## Prompt
All lines in the data bearing the string "linenumbers" should be identified and copied.

Data to examine: Begin

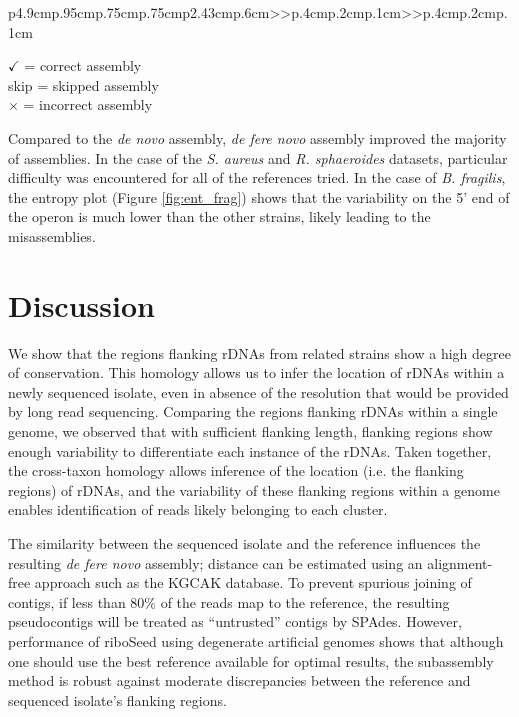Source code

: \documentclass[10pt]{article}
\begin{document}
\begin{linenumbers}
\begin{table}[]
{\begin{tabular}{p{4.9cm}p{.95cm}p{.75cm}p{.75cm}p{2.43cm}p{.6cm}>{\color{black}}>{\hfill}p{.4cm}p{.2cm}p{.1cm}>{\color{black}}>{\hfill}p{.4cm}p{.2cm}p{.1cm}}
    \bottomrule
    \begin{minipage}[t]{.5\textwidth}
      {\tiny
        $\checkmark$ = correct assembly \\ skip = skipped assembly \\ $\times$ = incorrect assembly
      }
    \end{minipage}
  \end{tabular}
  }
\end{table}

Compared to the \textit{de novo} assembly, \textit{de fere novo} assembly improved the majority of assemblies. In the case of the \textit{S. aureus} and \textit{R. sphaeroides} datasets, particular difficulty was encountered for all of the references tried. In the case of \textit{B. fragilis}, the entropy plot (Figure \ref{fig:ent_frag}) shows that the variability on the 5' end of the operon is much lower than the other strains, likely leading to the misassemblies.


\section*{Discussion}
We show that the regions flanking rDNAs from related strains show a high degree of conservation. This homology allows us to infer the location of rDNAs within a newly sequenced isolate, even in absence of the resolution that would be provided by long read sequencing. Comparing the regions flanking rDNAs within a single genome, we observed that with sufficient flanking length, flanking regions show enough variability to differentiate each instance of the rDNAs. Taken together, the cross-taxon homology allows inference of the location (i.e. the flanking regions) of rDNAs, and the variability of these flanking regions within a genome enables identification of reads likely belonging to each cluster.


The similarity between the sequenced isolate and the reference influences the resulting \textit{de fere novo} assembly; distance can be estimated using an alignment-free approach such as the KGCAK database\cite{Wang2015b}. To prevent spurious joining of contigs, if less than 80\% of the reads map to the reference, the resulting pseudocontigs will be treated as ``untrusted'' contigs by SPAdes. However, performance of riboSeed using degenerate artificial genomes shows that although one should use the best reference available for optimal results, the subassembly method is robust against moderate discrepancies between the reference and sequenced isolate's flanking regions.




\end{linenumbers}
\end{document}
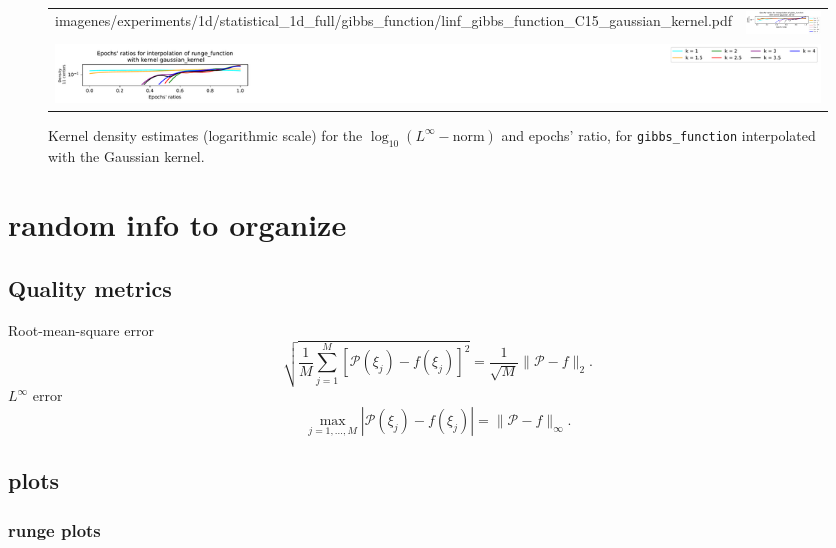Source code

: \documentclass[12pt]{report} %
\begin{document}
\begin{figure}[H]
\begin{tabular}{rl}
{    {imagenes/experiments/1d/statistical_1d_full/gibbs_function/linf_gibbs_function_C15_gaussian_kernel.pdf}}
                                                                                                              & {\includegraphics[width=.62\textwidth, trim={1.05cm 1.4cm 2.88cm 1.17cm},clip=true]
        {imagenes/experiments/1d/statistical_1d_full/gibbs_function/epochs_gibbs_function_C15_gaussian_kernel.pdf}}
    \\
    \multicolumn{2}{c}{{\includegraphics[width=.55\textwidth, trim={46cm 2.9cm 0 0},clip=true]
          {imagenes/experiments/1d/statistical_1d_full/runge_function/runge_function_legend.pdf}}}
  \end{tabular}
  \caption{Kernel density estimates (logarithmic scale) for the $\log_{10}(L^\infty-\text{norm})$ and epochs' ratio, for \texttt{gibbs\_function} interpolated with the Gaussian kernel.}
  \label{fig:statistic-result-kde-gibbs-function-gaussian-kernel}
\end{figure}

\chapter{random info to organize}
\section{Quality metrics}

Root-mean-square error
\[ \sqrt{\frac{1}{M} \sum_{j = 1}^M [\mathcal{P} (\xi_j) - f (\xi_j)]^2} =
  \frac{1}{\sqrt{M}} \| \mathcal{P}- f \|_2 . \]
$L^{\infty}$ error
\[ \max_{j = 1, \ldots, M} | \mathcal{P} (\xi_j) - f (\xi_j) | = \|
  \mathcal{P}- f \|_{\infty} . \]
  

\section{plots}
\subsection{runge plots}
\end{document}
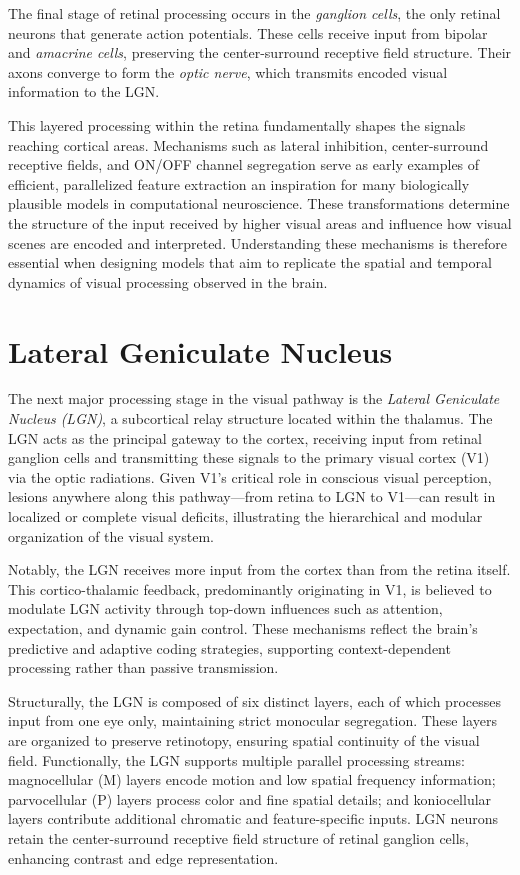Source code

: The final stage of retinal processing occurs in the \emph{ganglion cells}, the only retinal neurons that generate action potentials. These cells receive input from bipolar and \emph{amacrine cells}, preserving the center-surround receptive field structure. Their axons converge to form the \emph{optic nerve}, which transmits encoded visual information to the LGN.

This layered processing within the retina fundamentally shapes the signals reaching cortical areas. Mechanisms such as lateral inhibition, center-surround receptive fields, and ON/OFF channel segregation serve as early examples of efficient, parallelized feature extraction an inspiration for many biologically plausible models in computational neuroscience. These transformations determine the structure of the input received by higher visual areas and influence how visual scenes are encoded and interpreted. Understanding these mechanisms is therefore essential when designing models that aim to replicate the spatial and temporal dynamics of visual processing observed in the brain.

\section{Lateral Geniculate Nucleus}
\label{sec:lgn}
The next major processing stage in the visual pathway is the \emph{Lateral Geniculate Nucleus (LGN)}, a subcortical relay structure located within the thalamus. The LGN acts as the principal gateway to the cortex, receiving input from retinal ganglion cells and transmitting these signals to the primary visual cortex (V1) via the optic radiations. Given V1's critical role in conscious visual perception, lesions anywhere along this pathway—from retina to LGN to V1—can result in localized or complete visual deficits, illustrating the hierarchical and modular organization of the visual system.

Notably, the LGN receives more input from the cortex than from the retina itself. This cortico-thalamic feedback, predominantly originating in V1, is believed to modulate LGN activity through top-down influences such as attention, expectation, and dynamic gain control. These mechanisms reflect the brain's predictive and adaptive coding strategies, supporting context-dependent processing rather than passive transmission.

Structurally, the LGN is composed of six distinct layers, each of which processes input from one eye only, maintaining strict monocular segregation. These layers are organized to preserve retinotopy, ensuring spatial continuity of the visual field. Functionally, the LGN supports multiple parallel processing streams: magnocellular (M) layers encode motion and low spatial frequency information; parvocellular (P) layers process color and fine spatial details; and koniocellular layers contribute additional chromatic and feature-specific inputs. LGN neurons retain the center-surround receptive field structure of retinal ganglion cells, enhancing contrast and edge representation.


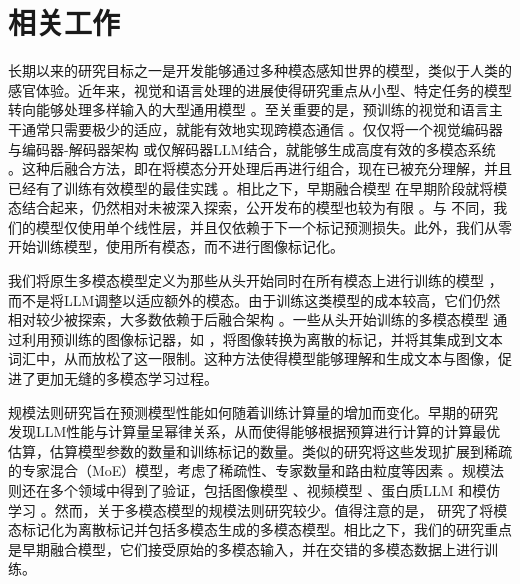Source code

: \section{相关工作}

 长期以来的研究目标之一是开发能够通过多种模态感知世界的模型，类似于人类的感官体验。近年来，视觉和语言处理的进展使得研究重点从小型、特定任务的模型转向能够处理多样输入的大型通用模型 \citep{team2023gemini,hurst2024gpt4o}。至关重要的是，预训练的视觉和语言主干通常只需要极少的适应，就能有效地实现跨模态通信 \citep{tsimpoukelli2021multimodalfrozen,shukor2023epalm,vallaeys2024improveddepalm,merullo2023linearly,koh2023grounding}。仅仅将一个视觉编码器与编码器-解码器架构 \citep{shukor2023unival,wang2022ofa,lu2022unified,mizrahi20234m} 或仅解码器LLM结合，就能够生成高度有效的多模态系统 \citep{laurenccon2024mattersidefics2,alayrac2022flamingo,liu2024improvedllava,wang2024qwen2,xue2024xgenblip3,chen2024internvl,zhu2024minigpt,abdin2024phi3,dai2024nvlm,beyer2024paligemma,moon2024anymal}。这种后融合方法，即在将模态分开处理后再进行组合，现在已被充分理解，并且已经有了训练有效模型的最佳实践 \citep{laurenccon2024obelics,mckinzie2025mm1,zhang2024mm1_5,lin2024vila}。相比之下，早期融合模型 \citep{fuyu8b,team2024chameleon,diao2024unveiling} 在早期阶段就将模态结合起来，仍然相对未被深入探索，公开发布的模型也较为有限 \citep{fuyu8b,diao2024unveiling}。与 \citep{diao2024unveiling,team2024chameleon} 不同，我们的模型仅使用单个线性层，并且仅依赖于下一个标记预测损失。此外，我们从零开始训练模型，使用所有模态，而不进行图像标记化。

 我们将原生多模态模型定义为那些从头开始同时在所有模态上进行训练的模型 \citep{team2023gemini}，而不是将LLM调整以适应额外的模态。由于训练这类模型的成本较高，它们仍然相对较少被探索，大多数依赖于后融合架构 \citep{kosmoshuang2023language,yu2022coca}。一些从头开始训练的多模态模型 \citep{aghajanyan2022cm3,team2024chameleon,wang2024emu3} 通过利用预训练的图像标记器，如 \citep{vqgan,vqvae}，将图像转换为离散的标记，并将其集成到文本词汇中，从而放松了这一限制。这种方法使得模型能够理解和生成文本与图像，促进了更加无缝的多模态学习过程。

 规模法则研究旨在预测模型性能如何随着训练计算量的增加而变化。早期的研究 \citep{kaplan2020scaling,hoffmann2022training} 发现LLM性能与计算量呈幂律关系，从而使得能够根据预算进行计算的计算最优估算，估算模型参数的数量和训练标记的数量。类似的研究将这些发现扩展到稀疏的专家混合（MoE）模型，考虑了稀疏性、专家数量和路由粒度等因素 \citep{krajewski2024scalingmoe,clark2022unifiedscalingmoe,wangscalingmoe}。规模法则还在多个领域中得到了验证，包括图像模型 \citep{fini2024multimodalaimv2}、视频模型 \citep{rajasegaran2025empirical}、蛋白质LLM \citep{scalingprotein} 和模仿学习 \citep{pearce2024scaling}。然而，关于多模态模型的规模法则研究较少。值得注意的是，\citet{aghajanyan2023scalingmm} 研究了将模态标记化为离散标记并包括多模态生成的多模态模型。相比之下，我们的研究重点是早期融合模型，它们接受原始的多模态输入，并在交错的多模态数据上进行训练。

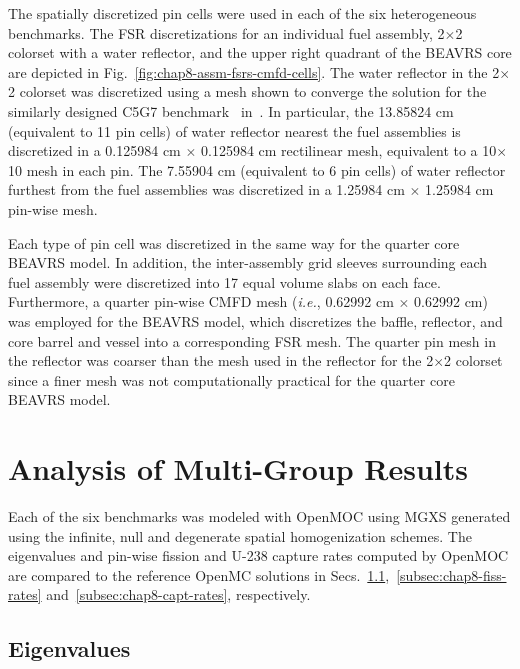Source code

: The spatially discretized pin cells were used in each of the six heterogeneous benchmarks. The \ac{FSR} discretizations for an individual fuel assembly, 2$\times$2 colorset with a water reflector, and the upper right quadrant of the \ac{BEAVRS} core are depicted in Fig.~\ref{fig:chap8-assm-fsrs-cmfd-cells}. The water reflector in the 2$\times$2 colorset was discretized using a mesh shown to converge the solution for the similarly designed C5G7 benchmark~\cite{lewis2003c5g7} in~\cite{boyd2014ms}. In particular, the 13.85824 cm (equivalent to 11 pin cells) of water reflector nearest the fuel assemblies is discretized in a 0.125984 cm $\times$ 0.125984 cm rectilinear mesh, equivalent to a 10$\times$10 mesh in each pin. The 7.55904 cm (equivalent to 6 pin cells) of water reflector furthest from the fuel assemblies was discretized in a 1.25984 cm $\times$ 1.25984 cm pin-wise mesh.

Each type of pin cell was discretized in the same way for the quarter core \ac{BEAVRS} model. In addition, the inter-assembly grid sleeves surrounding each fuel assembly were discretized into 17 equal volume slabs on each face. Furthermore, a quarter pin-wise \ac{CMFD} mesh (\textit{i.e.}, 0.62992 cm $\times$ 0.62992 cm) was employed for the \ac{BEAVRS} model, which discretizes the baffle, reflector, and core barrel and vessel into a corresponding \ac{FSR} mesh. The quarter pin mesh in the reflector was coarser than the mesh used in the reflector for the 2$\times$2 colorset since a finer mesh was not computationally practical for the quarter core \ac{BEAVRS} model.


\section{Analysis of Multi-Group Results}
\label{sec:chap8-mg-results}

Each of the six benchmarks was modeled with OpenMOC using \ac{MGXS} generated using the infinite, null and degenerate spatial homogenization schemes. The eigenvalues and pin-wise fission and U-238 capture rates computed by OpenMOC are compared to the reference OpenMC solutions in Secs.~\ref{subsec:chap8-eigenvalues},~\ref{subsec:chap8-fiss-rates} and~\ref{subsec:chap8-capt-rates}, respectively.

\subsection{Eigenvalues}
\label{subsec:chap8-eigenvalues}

Data to examine: End

## Answer
\begin{linenumbers}
\end{linenumbers}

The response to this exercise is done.